(Saved data entries)
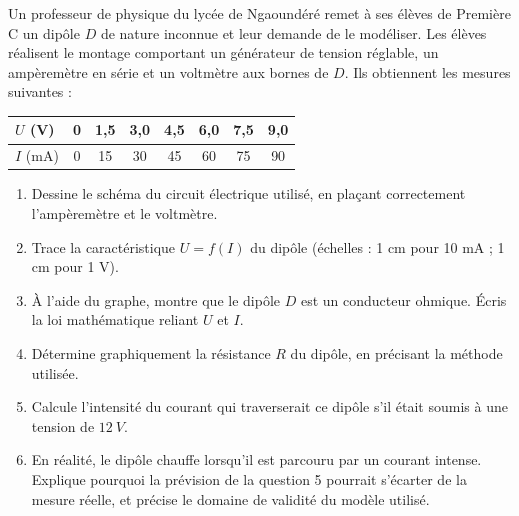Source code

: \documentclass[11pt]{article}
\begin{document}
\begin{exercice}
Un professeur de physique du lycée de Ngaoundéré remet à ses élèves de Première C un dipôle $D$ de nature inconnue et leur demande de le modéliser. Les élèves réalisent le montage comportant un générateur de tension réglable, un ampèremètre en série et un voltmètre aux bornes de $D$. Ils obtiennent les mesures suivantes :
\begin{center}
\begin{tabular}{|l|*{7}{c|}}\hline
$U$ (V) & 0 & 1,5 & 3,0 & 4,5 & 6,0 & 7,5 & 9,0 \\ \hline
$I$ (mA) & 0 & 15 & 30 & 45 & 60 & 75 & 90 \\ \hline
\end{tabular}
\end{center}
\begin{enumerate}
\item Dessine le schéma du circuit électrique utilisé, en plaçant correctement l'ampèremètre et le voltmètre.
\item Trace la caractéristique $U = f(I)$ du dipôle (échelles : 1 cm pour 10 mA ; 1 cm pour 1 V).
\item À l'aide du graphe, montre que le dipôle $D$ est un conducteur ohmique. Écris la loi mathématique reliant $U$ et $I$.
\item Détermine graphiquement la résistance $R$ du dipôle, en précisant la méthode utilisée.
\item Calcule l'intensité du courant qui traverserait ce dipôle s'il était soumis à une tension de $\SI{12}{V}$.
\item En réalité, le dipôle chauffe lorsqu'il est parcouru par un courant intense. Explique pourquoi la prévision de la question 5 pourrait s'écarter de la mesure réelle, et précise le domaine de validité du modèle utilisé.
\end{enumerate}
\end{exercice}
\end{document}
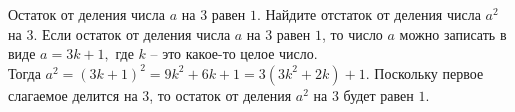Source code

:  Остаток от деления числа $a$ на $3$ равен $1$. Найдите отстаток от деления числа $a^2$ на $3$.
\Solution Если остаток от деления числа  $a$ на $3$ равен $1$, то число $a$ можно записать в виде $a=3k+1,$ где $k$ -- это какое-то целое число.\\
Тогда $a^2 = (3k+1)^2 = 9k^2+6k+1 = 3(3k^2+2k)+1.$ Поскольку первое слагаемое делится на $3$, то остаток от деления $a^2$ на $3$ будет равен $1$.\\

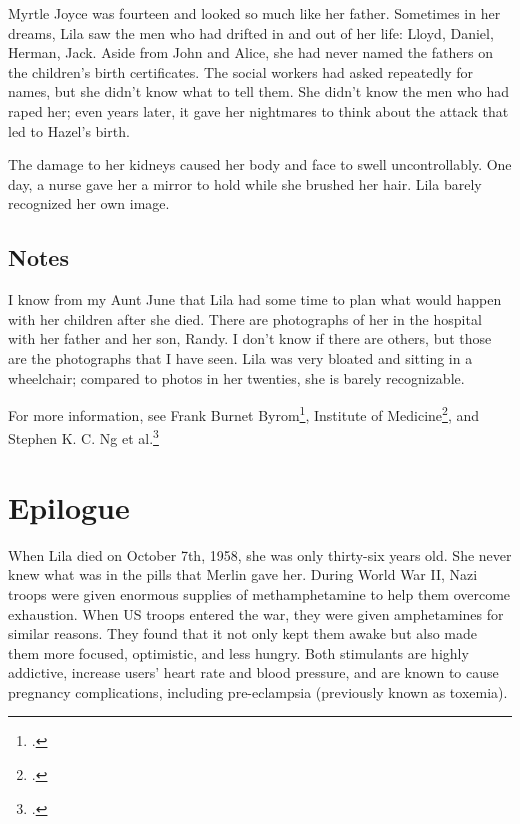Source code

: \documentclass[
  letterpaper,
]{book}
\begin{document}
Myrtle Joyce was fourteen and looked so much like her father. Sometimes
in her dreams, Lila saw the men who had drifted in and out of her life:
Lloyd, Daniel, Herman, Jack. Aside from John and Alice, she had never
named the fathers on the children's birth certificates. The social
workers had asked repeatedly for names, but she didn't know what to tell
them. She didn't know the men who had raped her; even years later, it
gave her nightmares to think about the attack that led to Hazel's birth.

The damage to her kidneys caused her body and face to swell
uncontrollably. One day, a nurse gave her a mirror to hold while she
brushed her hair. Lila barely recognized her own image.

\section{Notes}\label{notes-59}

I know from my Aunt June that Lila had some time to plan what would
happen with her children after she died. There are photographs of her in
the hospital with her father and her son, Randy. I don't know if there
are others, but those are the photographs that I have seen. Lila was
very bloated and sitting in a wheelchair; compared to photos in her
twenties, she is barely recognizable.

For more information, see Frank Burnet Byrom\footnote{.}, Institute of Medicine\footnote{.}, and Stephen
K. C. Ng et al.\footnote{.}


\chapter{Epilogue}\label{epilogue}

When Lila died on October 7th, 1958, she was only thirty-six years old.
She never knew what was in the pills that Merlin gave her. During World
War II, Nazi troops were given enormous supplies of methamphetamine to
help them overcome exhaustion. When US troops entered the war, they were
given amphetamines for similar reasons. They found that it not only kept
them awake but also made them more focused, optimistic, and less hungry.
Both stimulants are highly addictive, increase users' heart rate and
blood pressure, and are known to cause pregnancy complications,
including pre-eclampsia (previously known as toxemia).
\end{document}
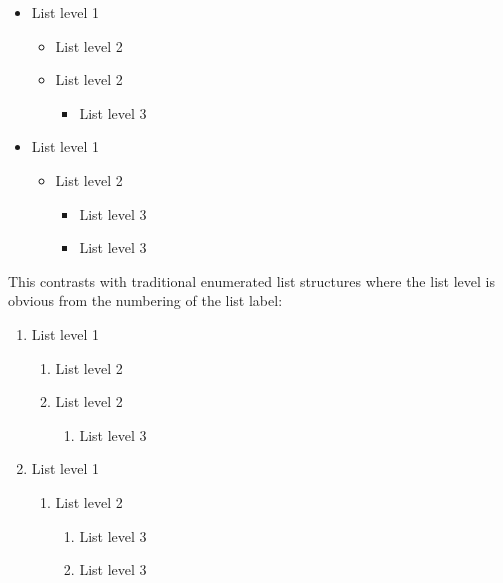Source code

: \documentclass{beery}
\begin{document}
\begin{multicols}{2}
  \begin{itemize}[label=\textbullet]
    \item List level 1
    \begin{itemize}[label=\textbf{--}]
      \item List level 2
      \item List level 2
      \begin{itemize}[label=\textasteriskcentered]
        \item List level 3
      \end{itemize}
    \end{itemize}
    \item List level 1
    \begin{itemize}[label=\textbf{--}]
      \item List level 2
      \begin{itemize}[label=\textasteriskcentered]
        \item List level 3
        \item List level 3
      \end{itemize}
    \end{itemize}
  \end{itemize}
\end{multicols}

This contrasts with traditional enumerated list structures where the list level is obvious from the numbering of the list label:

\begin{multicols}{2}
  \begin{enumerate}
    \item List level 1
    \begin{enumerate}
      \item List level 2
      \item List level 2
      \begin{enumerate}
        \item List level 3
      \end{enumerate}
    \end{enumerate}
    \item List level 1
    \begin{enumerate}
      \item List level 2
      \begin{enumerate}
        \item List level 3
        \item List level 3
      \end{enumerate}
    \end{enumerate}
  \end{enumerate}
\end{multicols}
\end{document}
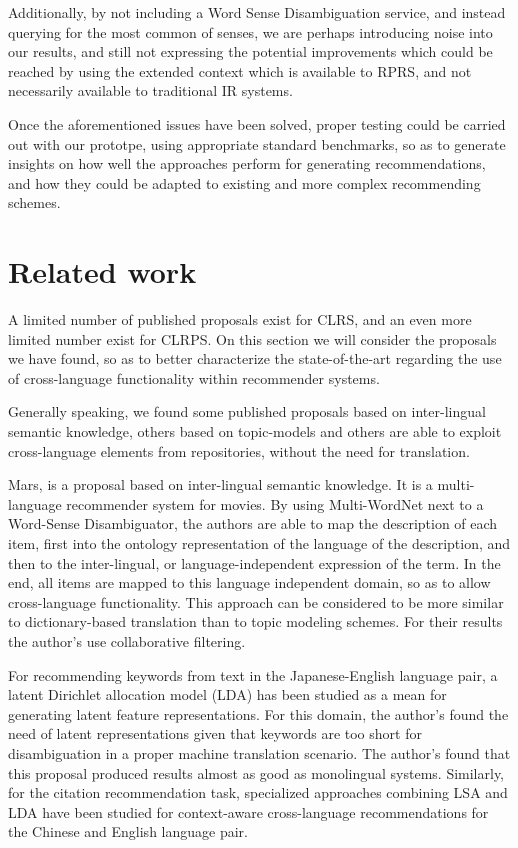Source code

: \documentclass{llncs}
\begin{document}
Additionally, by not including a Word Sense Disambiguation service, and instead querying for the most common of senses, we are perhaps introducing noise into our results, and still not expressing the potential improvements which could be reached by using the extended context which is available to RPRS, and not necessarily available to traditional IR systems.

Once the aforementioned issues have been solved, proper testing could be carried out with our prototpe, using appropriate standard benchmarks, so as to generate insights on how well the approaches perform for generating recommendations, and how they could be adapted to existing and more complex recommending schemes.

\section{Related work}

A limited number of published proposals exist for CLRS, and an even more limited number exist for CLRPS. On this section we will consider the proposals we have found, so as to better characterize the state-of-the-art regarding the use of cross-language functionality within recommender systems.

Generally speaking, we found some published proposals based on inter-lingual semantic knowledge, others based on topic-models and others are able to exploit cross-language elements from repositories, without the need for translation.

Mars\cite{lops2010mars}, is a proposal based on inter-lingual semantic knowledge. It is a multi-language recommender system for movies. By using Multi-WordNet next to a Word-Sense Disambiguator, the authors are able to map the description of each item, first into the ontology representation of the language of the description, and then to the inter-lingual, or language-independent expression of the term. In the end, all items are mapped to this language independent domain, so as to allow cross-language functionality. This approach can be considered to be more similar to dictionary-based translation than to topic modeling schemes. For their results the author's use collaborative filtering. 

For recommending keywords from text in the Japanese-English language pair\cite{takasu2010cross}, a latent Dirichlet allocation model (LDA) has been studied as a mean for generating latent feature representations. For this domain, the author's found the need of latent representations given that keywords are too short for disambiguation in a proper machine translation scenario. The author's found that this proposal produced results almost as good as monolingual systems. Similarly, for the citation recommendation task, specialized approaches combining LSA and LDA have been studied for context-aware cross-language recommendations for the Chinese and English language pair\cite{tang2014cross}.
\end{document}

Task to carry out:
Extract every line of the records above that contains the word "published".

Answer to the exercise:
A limited number of published proposals exist for CLRS, and an even more limited number exist for CLRPS. On this section we will consider the proposals we have found, so as to better characterize the state-of-the-art regarding the use of cross-language functionality within recommender systems.
Generally speaking, we found some published proposals based on inter-lingual semantic knowledge, others based on topic-models and others are able to exploit cross-language elements from repositories, without the need for translation.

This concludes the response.